Last, but by no means least, there is migration. Let me conclude on the global migration crisis. We too often forget that this is a global crisis and not a European one. Never have so many people been on the move in the world, but it is also true that the world has the resources to face the crisis. We can manage – if we manage it all together. This means that not only countries of origin, countries of transit and host countries but also state and non-state actors, from local government to the private sector, are called upon to play their role and assume their responsibilities.

Alone, no one will manage, but together we can and we will, and we have finally understood this. I was glad to see that Secretary-General Ban Ki-moon called for a UN summit in September in New York to define a global approach – a global compact – on migration, with concrete commitments in relation to the movement of migrants and refugees, and that President Obama, the following day, organised a global summit on refugees and the need for concrete commitments.
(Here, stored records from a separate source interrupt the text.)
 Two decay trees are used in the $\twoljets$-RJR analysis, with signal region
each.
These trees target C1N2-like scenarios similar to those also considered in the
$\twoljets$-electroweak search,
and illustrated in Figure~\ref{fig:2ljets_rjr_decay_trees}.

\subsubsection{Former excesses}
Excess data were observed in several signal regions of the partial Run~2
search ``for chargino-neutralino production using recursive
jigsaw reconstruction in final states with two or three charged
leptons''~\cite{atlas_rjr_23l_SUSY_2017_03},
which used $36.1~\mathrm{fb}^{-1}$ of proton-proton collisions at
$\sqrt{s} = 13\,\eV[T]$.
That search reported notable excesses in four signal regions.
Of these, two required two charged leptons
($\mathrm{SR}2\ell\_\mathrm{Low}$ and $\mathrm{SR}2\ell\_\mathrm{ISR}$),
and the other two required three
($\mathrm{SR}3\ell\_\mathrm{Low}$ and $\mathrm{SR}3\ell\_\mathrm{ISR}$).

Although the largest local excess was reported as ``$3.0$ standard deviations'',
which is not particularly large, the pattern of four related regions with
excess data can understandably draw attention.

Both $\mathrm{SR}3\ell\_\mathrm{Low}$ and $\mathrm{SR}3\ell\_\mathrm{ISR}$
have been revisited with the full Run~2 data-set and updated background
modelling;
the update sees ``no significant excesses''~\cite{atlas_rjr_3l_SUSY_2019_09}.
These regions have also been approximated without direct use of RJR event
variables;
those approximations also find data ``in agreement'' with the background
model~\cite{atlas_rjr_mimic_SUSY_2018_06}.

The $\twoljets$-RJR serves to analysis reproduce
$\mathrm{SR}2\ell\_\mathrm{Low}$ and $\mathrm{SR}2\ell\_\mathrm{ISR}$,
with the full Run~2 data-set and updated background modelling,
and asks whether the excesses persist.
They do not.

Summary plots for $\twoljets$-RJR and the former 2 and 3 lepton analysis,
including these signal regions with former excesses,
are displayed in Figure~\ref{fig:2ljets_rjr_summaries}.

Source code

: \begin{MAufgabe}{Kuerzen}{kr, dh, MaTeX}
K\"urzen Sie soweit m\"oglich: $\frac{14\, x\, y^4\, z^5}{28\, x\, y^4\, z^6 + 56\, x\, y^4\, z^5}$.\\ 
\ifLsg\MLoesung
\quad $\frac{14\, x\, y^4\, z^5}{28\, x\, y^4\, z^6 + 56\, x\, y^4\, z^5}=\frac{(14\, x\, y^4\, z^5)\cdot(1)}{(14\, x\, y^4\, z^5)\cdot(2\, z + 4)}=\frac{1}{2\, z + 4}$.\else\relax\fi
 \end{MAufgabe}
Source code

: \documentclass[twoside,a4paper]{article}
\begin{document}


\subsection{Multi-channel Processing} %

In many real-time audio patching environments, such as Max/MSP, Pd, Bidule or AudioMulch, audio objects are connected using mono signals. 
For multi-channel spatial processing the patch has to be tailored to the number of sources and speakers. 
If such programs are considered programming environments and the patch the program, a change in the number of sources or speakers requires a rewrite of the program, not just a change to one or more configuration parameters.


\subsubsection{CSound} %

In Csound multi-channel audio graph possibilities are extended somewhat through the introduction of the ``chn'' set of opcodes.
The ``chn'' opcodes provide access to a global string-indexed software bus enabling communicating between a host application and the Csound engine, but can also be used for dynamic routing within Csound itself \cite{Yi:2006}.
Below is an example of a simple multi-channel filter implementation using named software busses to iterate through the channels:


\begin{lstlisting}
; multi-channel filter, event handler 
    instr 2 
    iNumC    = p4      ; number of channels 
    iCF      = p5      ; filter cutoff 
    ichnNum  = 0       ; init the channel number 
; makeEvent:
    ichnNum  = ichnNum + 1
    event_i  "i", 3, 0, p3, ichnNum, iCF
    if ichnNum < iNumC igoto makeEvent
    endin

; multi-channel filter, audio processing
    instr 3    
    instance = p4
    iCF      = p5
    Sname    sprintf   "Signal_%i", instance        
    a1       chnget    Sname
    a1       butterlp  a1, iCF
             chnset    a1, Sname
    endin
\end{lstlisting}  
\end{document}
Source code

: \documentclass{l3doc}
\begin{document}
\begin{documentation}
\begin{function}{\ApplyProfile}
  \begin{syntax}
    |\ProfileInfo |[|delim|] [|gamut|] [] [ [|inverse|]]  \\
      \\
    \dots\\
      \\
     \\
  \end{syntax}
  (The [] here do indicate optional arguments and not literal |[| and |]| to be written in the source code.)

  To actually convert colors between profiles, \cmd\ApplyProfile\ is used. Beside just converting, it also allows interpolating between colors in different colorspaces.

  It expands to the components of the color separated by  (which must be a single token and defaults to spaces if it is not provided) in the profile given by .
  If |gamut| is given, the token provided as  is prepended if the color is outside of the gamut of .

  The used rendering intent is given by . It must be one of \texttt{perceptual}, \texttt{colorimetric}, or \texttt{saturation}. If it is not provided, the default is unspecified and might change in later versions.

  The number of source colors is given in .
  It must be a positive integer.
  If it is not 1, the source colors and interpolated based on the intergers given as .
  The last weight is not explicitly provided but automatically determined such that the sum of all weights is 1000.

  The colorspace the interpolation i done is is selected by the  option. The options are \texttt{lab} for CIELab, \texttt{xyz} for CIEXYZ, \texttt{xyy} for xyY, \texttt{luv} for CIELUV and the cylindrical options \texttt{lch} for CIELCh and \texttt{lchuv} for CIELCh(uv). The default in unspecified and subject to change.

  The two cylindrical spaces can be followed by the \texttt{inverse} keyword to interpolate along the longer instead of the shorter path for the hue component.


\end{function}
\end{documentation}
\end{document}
Both events have the potential finally to constitute a turning point towards globally shared responsibility, a global framework for cooperation on migration and stronger international protection of refugees. If this finally becomes a global commitment, it will be largely as a result of our European work within the UN system.

A stronger European Union, a safer European Union, needs a stronger international system with the UN at its core, and the strong European Union can be the best champion of more effective global governance. This will be an incredible year for the UN. After the election of the new Secretary-General it will be time to discuss reform of the UN, in line with the new strategic agenda for the next 15 years, and our aspiration cannot be simply to preserve the existing system. We need to transform it, to make it stronger and truly to meet our citizens’ and the world’s needs. This report helps us in that direction.


  Cristian Dan Preda, au nom du groupe PPE. – Monsieur le Président, je voudrais tout d'abord féliciter mon collègue Andrey pour son engagement et pour son travail sur cette recommandation à l'intention du Conseil. Notre groupe a beaucoup insisté pour qu'après l'interruption de l'année dernière, on renoue avec cette pratique consistant à exprimer la position du Parlement avant cette très importante réunion annuelle au niveau multilatéral.

L'expression la plus claire du multilatéralisme, c'est bien sûr l'Assemblée générale des Nations unies. Pour nous, l'Union européenne, il s'agit d'un principe très important. C'est d'ailleurs pourquoi nous soutenons non seulement la réforme des institutions onusiennes, mais aussi les efforts de renforcement des opérations de paix et de la capacité globale de l'organisation à répondre aux conflits.

J'ai soutenu plusieurs amendements en commission des affaires étrangères en insistant sur la nécessité de répondre aux défis actuels du chapitre "Paix et sécurité". Il est important de coopérer avec l'ONU – c'est ce que je disais dans ces amendements – pour renforcer le rôle et les capacités des organisations régionales et sous-régionales pour ce qui est du maintien de la paix, de la prévention des conflits et de la gestion des crises. Mais dans ce sens-là, bien sûr, il faut accroître la coopération avec ces organisations et avec l'ONU.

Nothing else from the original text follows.